[Goal of the exercise]
In the data that follows, find the line with "return nothing haha.<br>"; transcribe it, every later line up to the one with "Expected benefit of", and that line as well, exactly and with no others.

[Listed entries]
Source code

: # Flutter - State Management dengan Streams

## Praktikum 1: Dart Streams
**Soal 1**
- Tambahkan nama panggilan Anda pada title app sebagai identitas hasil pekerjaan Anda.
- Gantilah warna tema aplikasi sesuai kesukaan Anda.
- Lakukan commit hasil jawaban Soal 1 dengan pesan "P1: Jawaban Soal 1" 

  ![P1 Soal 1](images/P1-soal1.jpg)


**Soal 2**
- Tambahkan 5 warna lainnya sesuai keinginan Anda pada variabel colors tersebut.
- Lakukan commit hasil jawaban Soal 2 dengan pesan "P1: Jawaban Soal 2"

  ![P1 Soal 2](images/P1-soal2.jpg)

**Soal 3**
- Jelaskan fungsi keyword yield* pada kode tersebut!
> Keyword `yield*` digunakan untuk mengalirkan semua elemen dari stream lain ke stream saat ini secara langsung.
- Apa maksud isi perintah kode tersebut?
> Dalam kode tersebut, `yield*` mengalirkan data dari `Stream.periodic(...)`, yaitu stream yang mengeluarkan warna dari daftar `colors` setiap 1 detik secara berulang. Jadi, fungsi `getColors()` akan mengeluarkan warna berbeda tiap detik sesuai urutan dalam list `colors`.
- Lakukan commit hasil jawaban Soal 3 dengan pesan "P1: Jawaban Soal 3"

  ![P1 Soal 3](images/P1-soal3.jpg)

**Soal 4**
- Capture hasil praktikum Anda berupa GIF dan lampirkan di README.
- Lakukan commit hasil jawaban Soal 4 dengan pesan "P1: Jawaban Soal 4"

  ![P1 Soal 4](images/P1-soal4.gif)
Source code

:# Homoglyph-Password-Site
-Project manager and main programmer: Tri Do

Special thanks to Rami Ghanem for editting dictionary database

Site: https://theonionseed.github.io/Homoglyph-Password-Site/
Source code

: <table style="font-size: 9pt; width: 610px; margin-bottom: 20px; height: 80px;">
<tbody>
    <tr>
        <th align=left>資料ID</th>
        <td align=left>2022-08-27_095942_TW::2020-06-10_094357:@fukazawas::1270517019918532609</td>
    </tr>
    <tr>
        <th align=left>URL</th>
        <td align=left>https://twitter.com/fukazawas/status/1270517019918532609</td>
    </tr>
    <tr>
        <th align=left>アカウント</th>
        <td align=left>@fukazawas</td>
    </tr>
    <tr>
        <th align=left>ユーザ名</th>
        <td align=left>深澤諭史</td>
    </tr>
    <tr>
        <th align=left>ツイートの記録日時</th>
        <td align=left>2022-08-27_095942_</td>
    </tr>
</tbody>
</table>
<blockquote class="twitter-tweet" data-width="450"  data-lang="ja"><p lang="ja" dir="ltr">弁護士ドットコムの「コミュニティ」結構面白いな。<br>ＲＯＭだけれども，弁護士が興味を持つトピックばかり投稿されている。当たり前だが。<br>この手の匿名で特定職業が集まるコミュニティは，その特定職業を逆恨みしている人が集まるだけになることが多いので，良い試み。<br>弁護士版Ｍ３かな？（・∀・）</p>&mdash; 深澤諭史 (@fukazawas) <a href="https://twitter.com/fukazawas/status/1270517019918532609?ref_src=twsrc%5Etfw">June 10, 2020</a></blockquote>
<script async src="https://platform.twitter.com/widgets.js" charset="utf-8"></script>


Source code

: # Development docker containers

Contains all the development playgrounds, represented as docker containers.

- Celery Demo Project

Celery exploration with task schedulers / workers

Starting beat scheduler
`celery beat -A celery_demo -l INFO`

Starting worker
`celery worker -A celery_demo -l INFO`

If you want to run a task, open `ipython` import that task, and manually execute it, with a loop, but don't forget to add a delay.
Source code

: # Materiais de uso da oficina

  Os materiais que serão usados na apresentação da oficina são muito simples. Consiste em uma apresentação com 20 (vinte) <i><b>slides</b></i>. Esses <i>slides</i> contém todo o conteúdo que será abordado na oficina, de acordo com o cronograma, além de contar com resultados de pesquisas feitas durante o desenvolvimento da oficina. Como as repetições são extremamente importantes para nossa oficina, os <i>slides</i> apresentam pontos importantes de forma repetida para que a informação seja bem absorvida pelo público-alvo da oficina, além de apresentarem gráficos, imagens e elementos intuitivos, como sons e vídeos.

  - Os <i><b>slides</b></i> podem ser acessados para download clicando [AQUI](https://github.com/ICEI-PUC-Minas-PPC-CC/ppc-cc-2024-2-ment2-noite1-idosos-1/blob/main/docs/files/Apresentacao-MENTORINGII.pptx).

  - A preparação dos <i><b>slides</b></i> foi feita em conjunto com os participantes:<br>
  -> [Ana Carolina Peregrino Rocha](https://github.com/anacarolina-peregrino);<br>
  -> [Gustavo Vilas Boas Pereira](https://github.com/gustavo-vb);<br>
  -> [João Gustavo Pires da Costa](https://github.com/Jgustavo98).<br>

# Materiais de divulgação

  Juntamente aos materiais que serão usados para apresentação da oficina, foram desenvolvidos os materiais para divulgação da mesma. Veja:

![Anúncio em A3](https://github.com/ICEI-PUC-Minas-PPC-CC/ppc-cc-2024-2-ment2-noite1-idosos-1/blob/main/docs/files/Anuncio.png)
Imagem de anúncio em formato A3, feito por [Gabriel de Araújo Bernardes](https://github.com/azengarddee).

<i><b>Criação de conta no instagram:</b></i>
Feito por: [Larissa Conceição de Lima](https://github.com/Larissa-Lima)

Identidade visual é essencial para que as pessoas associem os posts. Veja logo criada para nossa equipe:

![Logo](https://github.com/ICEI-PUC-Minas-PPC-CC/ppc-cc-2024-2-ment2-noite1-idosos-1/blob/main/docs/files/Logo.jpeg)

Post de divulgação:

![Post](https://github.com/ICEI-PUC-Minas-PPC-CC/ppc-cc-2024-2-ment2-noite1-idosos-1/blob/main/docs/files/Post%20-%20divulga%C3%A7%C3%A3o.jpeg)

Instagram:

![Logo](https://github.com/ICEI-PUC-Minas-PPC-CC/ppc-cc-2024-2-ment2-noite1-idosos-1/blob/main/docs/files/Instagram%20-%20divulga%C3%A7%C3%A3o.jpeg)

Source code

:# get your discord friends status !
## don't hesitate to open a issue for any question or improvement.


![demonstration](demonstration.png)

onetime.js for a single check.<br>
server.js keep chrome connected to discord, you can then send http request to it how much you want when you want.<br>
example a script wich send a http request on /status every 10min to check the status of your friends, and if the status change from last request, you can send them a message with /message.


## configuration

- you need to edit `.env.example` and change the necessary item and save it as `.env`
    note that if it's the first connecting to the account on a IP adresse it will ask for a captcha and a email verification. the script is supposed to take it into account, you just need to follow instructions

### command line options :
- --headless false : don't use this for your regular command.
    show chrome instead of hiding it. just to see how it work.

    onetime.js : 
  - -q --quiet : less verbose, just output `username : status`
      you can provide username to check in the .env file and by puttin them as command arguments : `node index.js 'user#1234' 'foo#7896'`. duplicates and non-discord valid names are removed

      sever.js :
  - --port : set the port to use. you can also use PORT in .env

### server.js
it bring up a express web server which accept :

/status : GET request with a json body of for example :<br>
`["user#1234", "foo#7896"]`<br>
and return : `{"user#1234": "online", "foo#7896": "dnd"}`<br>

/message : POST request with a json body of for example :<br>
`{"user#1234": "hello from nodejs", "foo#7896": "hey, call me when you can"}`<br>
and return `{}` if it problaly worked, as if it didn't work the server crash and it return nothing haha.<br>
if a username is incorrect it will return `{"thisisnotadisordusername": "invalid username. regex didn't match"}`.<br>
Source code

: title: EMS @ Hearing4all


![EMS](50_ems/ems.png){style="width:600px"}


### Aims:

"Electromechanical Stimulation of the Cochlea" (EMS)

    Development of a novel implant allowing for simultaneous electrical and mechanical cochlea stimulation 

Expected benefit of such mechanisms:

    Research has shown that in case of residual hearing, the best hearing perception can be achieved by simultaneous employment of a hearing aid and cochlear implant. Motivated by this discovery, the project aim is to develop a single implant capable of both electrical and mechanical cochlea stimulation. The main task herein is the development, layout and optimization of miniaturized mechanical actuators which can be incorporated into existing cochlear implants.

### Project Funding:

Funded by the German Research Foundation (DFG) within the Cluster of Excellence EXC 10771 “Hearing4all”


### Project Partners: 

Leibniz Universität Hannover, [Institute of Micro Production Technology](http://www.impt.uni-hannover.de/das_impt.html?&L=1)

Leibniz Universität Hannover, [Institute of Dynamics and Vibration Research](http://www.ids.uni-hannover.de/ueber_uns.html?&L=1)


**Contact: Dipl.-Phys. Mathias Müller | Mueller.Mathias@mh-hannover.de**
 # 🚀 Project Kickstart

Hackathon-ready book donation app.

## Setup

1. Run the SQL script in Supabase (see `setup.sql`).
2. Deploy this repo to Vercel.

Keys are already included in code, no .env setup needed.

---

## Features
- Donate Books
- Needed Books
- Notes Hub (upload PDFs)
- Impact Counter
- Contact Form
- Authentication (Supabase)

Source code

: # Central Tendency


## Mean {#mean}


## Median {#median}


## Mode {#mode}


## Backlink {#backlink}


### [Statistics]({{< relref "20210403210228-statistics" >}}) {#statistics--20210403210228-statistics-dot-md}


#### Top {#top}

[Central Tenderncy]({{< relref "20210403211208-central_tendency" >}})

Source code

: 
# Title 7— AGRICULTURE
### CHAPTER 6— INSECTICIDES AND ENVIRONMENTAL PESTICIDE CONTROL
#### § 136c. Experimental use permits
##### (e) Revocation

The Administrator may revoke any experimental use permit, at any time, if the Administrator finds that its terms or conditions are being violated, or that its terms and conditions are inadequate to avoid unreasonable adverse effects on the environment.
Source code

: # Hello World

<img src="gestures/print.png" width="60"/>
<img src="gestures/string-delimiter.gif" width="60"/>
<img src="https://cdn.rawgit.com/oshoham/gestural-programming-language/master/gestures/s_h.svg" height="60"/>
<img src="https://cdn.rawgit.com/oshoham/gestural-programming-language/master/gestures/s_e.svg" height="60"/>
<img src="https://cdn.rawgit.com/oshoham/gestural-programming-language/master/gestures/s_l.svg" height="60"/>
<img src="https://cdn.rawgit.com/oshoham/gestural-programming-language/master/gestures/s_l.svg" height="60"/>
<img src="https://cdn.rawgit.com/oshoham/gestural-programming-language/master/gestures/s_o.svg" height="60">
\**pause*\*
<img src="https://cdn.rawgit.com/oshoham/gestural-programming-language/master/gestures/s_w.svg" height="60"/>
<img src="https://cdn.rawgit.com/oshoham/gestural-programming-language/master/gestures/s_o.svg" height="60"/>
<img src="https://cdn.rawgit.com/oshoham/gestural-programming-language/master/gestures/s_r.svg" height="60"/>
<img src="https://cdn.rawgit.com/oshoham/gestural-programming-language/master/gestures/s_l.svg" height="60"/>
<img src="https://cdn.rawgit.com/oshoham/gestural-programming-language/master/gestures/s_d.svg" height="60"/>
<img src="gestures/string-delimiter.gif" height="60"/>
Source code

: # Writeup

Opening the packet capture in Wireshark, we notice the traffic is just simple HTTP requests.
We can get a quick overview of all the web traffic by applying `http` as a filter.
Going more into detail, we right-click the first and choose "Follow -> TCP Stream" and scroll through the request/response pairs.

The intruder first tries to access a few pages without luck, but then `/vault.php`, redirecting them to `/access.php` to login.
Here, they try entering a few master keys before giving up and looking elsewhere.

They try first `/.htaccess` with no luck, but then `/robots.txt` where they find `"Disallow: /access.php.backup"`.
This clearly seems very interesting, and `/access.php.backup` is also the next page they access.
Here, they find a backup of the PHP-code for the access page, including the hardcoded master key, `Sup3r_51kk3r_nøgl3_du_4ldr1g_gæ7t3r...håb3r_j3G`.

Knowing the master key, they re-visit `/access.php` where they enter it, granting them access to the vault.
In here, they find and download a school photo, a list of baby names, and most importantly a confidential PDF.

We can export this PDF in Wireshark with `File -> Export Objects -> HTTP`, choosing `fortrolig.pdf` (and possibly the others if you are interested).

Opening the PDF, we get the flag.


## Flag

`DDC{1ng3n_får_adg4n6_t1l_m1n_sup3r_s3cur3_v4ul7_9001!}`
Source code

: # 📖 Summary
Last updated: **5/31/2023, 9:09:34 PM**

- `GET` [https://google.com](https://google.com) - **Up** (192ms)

[Expected answer]
and return `{}` if it problaly worked, as if it didn't work the server crash and it return nothing haha.<br>
if a username is incorrect it will return `{"thisisnotadisordusername": "invalid username. regex didn't match"}`.<br>
Source code

: title: EMS @ Hearing4all


![EMS](50_ems/ems.png){style="width:600px"}


### Aims:

"Electromechanical Stimulation of the Cochlea" (EMS)

    Development of a novel implant allowing for simultaneous electrical and mechanical cochlea stimulation 

Expected benefit of such mechanisms:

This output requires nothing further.